Pendant que nous étions ensemble dans notre chambre, il descendit encore plusieurs fois pour boire des liqueurs ; il voulait toujours m’empêcher d’exécuter mon projet de retourner à Paris. Je restai inébranlable, je demandai même de l’argent à sa mère pour faire le voyage ; alors, à un moment donné, il ferma à clef la porte de la chambre donnant sur le palier, et il s’assit sur une chaise contre cette porte ; j’étais debout, adossé contre le mur d’en face ; il me dit alors : « Voilà pour toi, puisque tu pars ! » ou quelque chose dans ce sens ; il dirigea son pistolet sur moi et m’en lâcha un coup qui m’atteignit au poignet gauche ; le premier coup fut presque instantanément suivi d’un second, mais cette fois, l’arme n’était plus dirigée vers moi, mais abaissée vers le plancher.

Verlaine exprima immédiatement le plus vif désespoir de ce qu’il avait fait ; il se précipita dans la chambre contiguë, occupée par sa mère, et se jeta sur le lit ; il était comme fou, il me mit son pistolet entre les mains et m’engagea à le lui décharger sur la tempe ; son attitude était celle d’un profond regret de ce qui lui était arrivé ; vers cinq heures du soir, sa mère et lui me conduisirent ici pour me faire panser. Revenus à l’hôtel, Verlaine et sa mère me proposèrent de rester avec eux, pour me soigner, ou de retourner à l’hôpital jusqu’à guérison complète ; la blessure me paraissant peu grave, je manifestai l’intention de me rendre le soir même en France, à Charleville, auprès de ma mère. Cette nouvelle jeta Verlaine de nouveau dans le désespoir ; sa mère me remit 20 francs pour faire le voyage, et ils sortirent avec moi pour m’accompagner à la gare du Midi.

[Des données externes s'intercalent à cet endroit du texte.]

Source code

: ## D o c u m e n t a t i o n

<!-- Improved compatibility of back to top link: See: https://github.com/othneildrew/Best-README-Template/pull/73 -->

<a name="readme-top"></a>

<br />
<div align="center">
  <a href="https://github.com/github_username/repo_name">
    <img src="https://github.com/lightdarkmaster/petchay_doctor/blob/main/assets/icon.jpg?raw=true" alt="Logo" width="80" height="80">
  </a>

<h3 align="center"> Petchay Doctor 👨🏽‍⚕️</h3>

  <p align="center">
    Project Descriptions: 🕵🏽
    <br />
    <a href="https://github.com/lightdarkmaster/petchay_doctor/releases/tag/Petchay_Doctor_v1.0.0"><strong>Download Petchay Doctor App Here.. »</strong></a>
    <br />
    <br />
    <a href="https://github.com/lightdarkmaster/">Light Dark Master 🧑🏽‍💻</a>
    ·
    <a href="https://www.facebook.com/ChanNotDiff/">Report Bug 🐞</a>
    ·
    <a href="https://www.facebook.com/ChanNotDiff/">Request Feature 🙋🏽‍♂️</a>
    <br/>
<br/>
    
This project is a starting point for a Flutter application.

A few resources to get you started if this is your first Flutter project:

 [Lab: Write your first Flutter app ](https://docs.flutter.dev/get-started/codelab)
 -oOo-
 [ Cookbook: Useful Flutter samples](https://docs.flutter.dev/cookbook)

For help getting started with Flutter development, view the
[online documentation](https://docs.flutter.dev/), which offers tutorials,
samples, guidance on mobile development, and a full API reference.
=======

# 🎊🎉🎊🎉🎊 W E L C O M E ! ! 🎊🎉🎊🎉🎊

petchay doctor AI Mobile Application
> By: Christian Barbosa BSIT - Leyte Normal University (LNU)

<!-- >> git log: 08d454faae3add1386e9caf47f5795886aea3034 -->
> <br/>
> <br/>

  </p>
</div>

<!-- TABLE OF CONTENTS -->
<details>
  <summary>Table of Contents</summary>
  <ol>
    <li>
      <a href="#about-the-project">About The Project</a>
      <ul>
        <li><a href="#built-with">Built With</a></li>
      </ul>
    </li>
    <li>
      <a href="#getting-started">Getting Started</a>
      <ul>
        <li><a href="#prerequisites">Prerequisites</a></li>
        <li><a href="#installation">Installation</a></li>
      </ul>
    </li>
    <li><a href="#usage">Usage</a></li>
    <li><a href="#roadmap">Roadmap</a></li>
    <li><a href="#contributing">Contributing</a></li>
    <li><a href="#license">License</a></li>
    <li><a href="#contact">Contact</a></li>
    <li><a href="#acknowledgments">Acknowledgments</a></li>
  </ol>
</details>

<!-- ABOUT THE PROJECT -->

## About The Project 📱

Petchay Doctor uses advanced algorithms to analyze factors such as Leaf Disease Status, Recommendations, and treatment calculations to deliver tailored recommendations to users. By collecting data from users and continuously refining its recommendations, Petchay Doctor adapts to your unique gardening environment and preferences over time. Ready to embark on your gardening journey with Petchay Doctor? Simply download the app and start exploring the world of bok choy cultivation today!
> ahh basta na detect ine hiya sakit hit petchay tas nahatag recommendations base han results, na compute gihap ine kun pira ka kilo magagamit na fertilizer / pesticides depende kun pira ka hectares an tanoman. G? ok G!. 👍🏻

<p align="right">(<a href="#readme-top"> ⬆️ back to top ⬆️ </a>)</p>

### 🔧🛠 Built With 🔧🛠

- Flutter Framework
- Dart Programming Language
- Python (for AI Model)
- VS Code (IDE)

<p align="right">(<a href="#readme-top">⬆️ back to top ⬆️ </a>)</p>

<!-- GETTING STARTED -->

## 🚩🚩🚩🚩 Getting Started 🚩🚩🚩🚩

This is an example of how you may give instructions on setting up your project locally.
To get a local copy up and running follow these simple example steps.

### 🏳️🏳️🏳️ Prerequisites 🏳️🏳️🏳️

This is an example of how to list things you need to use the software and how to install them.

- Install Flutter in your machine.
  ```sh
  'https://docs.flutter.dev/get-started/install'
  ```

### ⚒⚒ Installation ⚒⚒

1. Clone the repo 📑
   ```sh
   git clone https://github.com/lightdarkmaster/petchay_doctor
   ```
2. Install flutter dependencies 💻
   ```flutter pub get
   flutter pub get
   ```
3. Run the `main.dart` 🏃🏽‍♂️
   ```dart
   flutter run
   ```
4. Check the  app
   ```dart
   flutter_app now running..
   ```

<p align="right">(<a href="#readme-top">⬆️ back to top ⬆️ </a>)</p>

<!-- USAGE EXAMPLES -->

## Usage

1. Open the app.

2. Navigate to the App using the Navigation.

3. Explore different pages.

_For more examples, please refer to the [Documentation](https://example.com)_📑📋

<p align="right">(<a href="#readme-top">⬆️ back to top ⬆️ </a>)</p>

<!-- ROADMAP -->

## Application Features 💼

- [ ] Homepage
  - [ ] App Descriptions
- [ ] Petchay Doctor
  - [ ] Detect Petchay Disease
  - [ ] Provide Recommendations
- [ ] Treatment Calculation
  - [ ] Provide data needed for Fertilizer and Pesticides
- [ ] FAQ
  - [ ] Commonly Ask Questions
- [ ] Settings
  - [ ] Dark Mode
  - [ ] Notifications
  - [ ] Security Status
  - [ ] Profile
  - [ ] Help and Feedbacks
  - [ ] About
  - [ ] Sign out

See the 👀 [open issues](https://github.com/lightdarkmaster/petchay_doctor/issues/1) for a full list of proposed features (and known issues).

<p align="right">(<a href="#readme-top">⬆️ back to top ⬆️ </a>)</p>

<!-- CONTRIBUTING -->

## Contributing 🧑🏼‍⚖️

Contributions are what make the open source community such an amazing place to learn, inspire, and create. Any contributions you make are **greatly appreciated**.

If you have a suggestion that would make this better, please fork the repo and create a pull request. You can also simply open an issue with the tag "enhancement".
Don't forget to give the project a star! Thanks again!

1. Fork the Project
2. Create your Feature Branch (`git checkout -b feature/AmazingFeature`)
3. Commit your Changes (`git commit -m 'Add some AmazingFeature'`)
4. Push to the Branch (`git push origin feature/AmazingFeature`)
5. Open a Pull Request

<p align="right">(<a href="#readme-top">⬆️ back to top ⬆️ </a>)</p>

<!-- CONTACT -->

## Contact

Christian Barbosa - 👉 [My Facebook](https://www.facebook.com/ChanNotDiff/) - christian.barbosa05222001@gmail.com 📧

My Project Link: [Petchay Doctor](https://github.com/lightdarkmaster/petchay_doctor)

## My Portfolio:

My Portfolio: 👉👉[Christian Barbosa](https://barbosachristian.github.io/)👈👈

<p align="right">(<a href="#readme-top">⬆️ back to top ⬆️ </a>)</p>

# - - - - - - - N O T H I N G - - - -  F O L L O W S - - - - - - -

Verlaine était comme fou : il mit tout en œuvre pour me retenir ; d’autre part, il avait constamment, la main dans la poche de son habit, où était son pistolet. Arrivés à la place Rouppe, il nous devança de quelques pas, et puis, il revint sur moi ; son attitude me faisait craindre qu’il ne se livrât à de nouveaux excès ; je me retournai et je pris la fuite en courant ; c’est alors que je priai un agent de police de l’arrêter.